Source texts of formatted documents
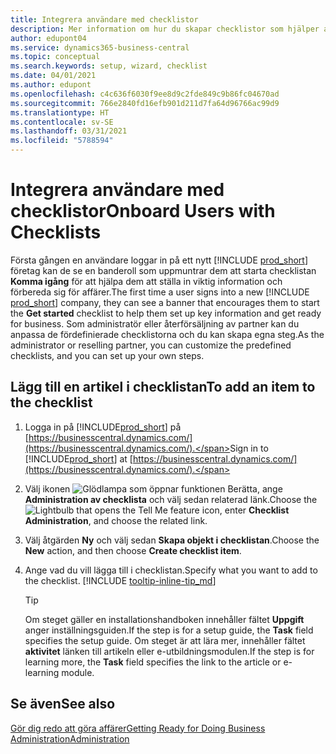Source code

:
 ```yaml
---
title: Integrera användare med checklistor
description: Mer information om hur du skapar checklistor som hjälper användare att komma igång i Business Central.
author: edupont04
ms.service: dynamics365-business-central
ms.topic: conceptual
ms.search.keywords: setup, wizard, checklist
ms.date: 04/01/2021
ms.author: edupont
ms.openlocfilehash: c4c636f6030f9ee8d9c2fde849c9b86fc04670ad
ms.sourcegitcommit: 766e2840fd16efb901d211d7fa64d96766ac99d9
ms.translationtype: HT
ms.contentlocale: sv-SE
ms.lasthandoff: 03/31/2021
ms.locfileid: "5788594"
---
```

# <a name="onboard-users-with-checklists"></a><span data-ttu-id="164c2-103">Integrera användare med checklistor</span><span class="sxs-lookup"><span data-stu-id="164c2-103">Onboard Users with Checklists</span></span>

<span data-ttu-id="164c2-104">Första gången en användare loggar in på ett nytt [!INCLUDE [prod_short](includes/prod_short.md)] företag kan de se en banderoll som uppmuntrar dem att starta checklistan **Komma igång** för att hjälpa dem att ställa in viktig information och förbereda sig för affärer.</span><span class="sxs-lookup"><span data-stu-id="164c2-104">The first time a user signs into a new [!INCLUDE [prod_short](includes/prod_short.md)] company, they can see a banner that encourages them to start the **Get started** checklist to help them set up key information and get ready for business.</span></span> <span data-ttu-id="164c2-105">Som administratör eller återförsäljning av partner kan du anpassa de fördefinierade checklistorna och du kan skapa egna steg.</span><span class="sxs-lookup"><span data-stu-id="164c2-105">As the administrator or reselling partner, you can customize the predefined checklists, and you can set up your own steps.</span></span>

## <a name="to-add-an-item-to-the-checklist"></a><span data-ttu-id="164c2-106">Lägg till en artikel i checklistan</span><span class="sxs-lookup"><span data-stu-id="164c2-106">To add an item to the checklist</span></span>

1. <span data-ttu-id="164c2-107">Logga in på [!INCLUDE[prod_short](includes/prod_short.md)] på [https://businesscentral.dynamics.com/](https://businesscentral.dynamics.com/).</span><span class="sxs-lookup"><span data-stu-id="164c2-107">Sign in to [!INCLUDE[prod_short](includes/prod_short.md)] at [https://businesscentral.dynamics.com/](https://businesscentral.dynamics.com/).</span></span>

2. <span data-ttu-id="164c2-108">Välj ikonen ![Glödlampa som öppnar funktionen Berätta](media/ui-search/search_small.png "Berätta för mig vad du vill göra"), ange **Administration av checklista** och välj sedan relaterad länk.</span><span class="sxs-lookup"><span data-stu-id="164c2-108">Choose the ![Lightbulb that opens the Tell Me feature](media/ui-search/search_small.png "Tell me what you want to do") icon, enter **Checklist Administration**, and choose the related link.</span></span>  

3. <span data-ttu-id="164c2-109">Välj åtgärden **Ny** och välj sedan **Skapa objekt i checklistan**.</span><span class="sxs-lookup"><span data-stu-id="164c2-109">Choose the **New** action, and then choose **Create checklist item**.</span></span>  

4. <span data-ttu-id="164c2-110">Ange vad du vill lägga till i checklistan.</span><span class="sxs-lookup"><span data-stu-id="164c2-110">Specify what you want to add to the checklist.</span></span> [!INCLUDE [tooltip-inline-tip_md](includes/tooltip-inline-tip_md.md)]

    > [!TIP]
    > <span data-ttu-id="164c2-111">Om steget gäller en installationshandboken innehåller fältet **Uppgift** anger inställningsguiden.</span><span class="sxs-lookup"><span data-stu-id="164c2-111">If the step is for a setup guide, the **Task** field specifies the setup guide.</span></span> <span data-ttu-id="164c2-112">Om steget är att lära mer, innehåller fältet **aktivitet** länken till artikeln eller e-utbildningsmodulen.</span><span class="sxs-lookup"><span data-stu-id="164c2-112">If the step is for learning more, the **Task** field specifies the link to the article or e-learning module.</span></span>

## <a name="see-also"></a><span data-ttu-id="164c2-113">Se även</span><span class="sxs-lookup"><span data-stu-id="164c2-113">See also</span></span>

[<span data-ttu-id="164c2-114">Gör dig redo att göra affärer</span><span class="sxs-lookup"><span data-stu-id="164c2-114">Getting Ready for Doing Business</span></span>](ui-get-ready-business.md)  
[<span data-ttu-id="164c2-115">Administration</span><span class="sxs-lookup"><span data-stu-id="164c2-115">Administration</span></span>](admin-setup-and-administration.md)  
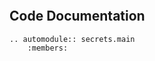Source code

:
 ```{include} README.md
```

## Code Documentation

```{eval-rst}
.. automodule:: secrets.main
    :members:
```

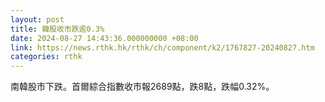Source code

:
 ```yaml
---
layout: post
title: 韓股收市跌逾0.3%
date: 2024-08-27 14:43:36.000000000 +08:00
link: https://news.rthk.hk/rthk/ch/component/k2/1767827-20240827.htm
categories: rthk
---
```


南韓股市下跌。首爾綜合指數收市報2689點，跌8點，跌幅0.32%。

Exercise description: Exclude all images, then retype the records above without alteration.

Exercise solution:
Source code

:
 ```yaml
---
title: Integrera användare med checklistor
description: Mer information om hur du skapar checklistor som hjälper användare att komma igång i Business Central.
author: edupont04
ms.service: dynamics365-business-central
ms.topic: conceptual
ms.search.keywords: setup, wizard, checklist
ms.date: 04/01/2021
ms.author: edupont
ms.openlocfilehash: c4c636f6030f9ee8d9c2fde849c9b86fc04670ad
ms.sourcegitcommit: 766e2840fd16efb901d211d7fa64d96766ac99d9
ms.translationtype: HT
ms.contentlocale: sv-SE
ms.lasthandoff: 03/31/2021
ms.locfileid: "5788594"
---
```

# <a name="onboard-users-with-checklists"></a><span data-ttu-id="164c2-103">Integrera användare med checklistor</span><span class="sxs-lookup"><span data-stu-id="164c2-103">Onboard Users with Checklists</span></span>

<span data-ttu-id="164c2-104">Första gången en användare loggar in på ett nytt [!INCLUDE [prod_short](includes/prod_short.md)] företag kan de se en banderoll som uppmuntrar dem att starta checklistan **Komma igång** för att hjälpa dem att ställa in viktig information och förbereda sig för affärer.</span><span class="sxs-lookup"><span data-stu-id="164c2-104">The first time a user signs into a new [!INCLUDE [prod_short](includes/prod_short.md)] company, they can see a banner that encourages them to start the **Get started** checklist to help them set up key information and get ready for business.</span></span> <span data-ttu-id="164c2-105">Som administratör eller återförsäljning av partner kan du anpassa de fördefinierade checklistorna och du kan skapa egna steg.</span><span class="sxs-lookup"><span data-stu-id="164c2-105">As the administrator or reselling partner, you can customize the predefined checklists, and you can set up your own steps.</span></span>

## <a name="to-add-an-item-to-the-checklist"></a><span data-ttu-id="164c2-106">Lägg till en artikel i checklistan</span><span class="sxs-lookup"><span data-stu-id="164c2-106">To add an item to the checklist</span></span>

1. <span data-ttu-id="164c2-107">Logga in på [!INCLUDE[prod_short](includes/prod_short.md)] på [https://businesscentral.dynamics.com/](https://businesscentral.dynamics.com/).</span><span class="sxs-lookup"><span data-stu-id="164c2-107">Sign in to [!INCLUDE[prod_short](includes/prod_short.md)] at [https://businesscentral.dynamics.com/](https://businesscentral.dynamics.com/).</span></span>

2. <span data-ttu-id="164c2-108">Välj ikonen ![Glödlampa som öppnar funktionen Berätta](media/ui-search/search_small.png "Berätta för mig vad du vill göra"), ange **Administration av checklista** och välj sedan relaterad länk.</span><span class="sxs-lookup"><span data-stu-id="164c2-108">Choose the ![Lightbulb that opens the Tell Me feature](media/ui-search/search_small.png "Tell me what you want to do") icon, enter **Checklist Administration**, and choose the related link.</span></span>  

3. <span data-ttu-id="164c2-109">Välj åtgärden **Ny** och välj sedan **Skapa objekt i checklistan**.</span><span class="sxs-lookup"><span data-stu-id="164c2-109">Choose the **New** action, and then choose **Create checklist item**.</span></span>  

4. <span data-ttu-id="164c2-110">Ange vad du vill lägga till i checklistan.</span><span class="sxs-lookup"><span data-stu-id="164c2-110">Specify what you want to add to the checklist.</span></span> [!INCLUDE [tooltip-inline-tip_md](includes/tooltip-inline-tip_md.md)]

    > [!TIP]
    > <span data-ttu-id="164c2-111">Om steget gäller en installationshandboken innehåller fältet **Uppgift** anger inställningsguiden.</span><span class="sxs-lookup"><span data-stu-id="164c2-111">If the step is for a setup guide, the **Task** field specifies the setup guide.</span></span> <span data-ttu-id="164c2-112">Om steget är att lära mer, innehåller fältet **aktivitet** länken till artikeln eller e-utbildningsmodulen.</span><span class="sxs-lookup"><span data-stu-id="164c2-112">If the step is for learning more, the **Task** field specifies the link to the article or e-learning module.</span></span>

## <a name="see-also"></a><span data-ttu-id="164c2-113">Se även</span><span class="sxs-lookup"><span data-stu-id="164c2-113">See also</span></span>

[<span data-ttu-id="164c2-114">Gör dig redo att göra affärer</span><span class="sxs-lookup"><span data-stu-id="164c2-114">Getting Ready for Doing Business</span></span>](ui-get-ready-business.md)  
[<span data-ttu-id="164c2-115">Administration</span><span class="sxs-lookup"><span data-stu-id="164c2-115">Administration</span></span>](admin-setup-and-administration.md)  
Source code

:
 ```{include} README.md
```

## Code Documentation

```{eval-rst}
.. automodule:: secrets.main
    :members:
```

Source code

:
 ```yaml
---
layout: post
title: 韓股收市跌逾0.3%
date: 2024-08-27 14:43:36.000000000 +08:00
link: https://news.rthk.hk/rthk/ch/component/k2/1767827-20240827.htm
categories: rthk
---
```


南韓股市下跌。首爾綜合指數收市報2689點，跌8點，跌幅0.32%。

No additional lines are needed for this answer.